Your goal: Transcribe the listing below word for word but skip its images.

- - -

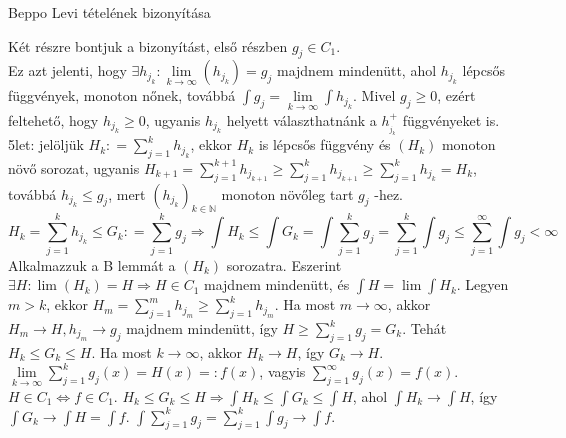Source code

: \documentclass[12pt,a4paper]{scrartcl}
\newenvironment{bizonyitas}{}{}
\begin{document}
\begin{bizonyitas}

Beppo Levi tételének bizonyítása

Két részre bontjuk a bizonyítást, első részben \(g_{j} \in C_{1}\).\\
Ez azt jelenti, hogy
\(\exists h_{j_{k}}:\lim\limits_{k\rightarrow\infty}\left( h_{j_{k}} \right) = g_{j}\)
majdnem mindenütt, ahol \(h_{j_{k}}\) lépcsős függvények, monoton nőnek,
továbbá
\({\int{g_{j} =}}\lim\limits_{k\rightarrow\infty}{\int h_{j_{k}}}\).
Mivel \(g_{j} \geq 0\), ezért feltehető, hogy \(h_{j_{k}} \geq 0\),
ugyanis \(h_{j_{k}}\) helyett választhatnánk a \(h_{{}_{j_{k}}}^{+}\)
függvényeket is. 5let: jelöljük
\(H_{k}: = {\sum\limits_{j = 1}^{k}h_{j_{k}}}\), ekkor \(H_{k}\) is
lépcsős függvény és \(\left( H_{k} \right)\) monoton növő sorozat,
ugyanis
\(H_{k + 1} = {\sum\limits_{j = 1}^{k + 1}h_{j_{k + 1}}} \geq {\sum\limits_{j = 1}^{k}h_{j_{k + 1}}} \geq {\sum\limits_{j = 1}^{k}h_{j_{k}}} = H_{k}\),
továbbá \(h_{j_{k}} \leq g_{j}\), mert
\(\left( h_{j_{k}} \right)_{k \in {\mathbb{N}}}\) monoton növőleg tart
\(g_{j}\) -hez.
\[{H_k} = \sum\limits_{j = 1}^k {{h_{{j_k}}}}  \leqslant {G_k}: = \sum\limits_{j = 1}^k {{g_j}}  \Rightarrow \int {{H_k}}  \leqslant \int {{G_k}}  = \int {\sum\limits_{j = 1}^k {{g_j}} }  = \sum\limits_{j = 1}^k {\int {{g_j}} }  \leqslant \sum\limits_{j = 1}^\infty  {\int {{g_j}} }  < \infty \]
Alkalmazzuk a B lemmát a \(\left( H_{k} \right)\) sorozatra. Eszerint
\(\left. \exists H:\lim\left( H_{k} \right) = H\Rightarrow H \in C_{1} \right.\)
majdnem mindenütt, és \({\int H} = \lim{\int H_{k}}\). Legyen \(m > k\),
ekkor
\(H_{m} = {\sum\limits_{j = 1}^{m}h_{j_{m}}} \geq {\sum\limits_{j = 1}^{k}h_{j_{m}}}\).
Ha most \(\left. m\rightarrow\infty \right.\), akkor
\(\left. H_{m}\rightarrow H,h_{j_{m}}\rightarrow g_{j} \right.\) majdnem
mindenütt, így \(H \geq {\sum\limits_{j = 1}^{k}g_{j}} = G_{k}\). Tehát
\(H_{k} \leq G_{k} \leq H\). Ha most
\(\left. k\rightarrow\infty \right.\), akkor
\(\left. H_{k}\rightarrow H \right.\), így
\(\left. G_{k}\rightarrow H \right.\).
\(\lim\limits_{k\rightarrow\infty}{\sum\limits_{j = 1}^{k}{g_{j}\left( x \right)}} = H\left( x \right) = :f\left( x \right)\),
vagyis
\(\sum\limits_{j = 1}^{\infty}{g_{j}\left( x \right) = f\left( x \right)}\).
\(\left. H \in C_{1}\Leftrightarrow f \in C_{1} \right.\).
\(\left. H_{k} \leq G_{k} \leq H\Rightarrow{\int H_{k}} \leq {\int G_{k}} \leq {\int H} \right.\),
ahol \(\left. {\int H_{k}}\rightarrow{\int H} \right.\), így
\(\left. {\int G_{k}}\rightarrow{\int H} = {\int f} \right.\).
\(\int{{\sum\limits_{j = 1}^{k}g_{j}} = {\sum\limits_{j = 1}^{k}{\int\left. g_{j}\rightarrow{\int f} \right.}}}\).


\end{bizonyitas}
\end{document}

- - -

Your response:
Source code

: \documentclass[12pt,a4paper]{scrartcl}
\newenvironment{bizonyitas}{}{}
\begin{document}
\begin{bizonyitas}

Beppo Levi tételének bizonyítása

Két részre bontjuk a bizonyítást, első részben \(g_{j} \in C_{1}\).\\
Ez azt jelenti, hogy
\(\exists h_{j_{k}}:\lim\limits_{k\rightarrow\infty}\left( h_{j_{k}} \right) = g_{j}\)
majdnem mindenütt, ahol \(h_{j_{k}}\) lépcsős függvények, monoton nőnek,
továbbá
\({\int{g_{j} =}}\lim\limits_{k\rightarrow\infty}{\int h_{j_{k}}}\).
Mivel \(g_{j} \geq 0\), ezért feltehető, hogy \(h_{j_{k}} \geq 0\),
ugyanis \(h_{j_{k}}\) helyett választhatnánk a \(h_{{}_{j_{k}}}^{+}\)
függvényeket is. 5let: jelöljük
\(H_{k}: = {\sum\limits_{j = 1}^{k}h_{j_{k}}}\), ekkor \(H_{k}\) is
lépcsős függvény és \(\left( H_{k} \right)\) monoton növő sorozat,
ugyanis
\(H_{k + 1} = {\sum\limits_{j = 1}^{k + 1}h_{j_{k + 1}}} \geq {\sum\limits_{j = 1}^{k}h_{j_{k + 1}}} \geq {\sum\limits_{j = 1}^{k}h_{j_{k}}} = H_{k}\),
továbbá \(h_{j_{k}} \leq g_{j}\), mert
\(\left( h_{j_{k}} \right)_{k \in {\mathbb{N}}}\) monoton növőleg tart
\(g_{j}\) -hez.
\[{H_k} = \sum\limits_{j = 1}^k {{h_{{j_k}}}}  \leqslant {G_k}: = \sum\limits_{j = 1}^k {{g_j}}  \Rightarrow \int {{H_k}}  \leqslant \int {{G_k}}  = \int {\sum\limits_{j = 1}^k {{g_j}} }  = \sum\limits_{j = 1}^k {\int {{g_j}} }  \leqslant \sum\limits_{j = 1}^\infty  {\int {{g_j}} }  < \infty \]
Alkalmazzuk a B lemmát a \(\left( H_{k} \right)\) sorozatra. Eszerint
\(\left. \exists H:\lim\left( H_{k} \right) = H\Rightarrow H \in C_{1} \right.\)
majdnem mindenütt, és \({\int H} = \lim{\int H_{k}}\). Legyen \(m > k\),
ekkor
\(H_{m} = {\sum\limits_{j = 1}^{m}h_{j_{m}}} \geq {\sum\limits_{j = 1}^{k}h_{j_{m}}}\).
Ha most \(\left. m\rightarrow\infty \right.\), akkor
\(\left. H_{m}\rightarrow H,h_{j_{m}}\rightarrow g_{j} \right.\) majdnem
mindenütt, így \(H \geq {\sum\limits_{j = 1}^{k}g_{j}} = G_{k}\). Tehát
\(H_{k} \leq G_{k} \leq H\). Ha most
\(\left. k\rightarrow\infty \right.\), akkor
\(\left. H_{k}\rightarrow H \right.\), így
\(\left. G_{k}\rightarrow H \right.\).
\(\lim\limits_{k\rightarrow\infty}{\sum\limits_{j = 1}^{k}{g_{j}\left( x \right)}} = H\left( x \right) = :f\left( x \right)\),
vagyis
\(\sum\limits_{j = 1}^{\infty}{g_{j}\left( x \right) = f\left( x \right)}\).
\(\left. H \in C_{1}\Leftrightarrow f \in C_{1} \right.\).
\(\left. H_{k} \leq G_{k} \leq H\Rightarrow{\int H_{k}} \leq {\int G_{k}} \leq {\int H} \right.\),
ahol \(\left. {\int H_{k}}\rightarrow{\int H} \right.\), így
\(\left. {\int G_{k}}\rightarrow{\int H} = {\int f} \right.\).
\(\int{{\sum\limits_{j = 1}^{k}g_{j}} = {\sum\limits_{j = 1}^{k}{\int\left. g_{j}\rightarrow{\int f} \right.}}}\).


\end{bizonyitas}
\end{document}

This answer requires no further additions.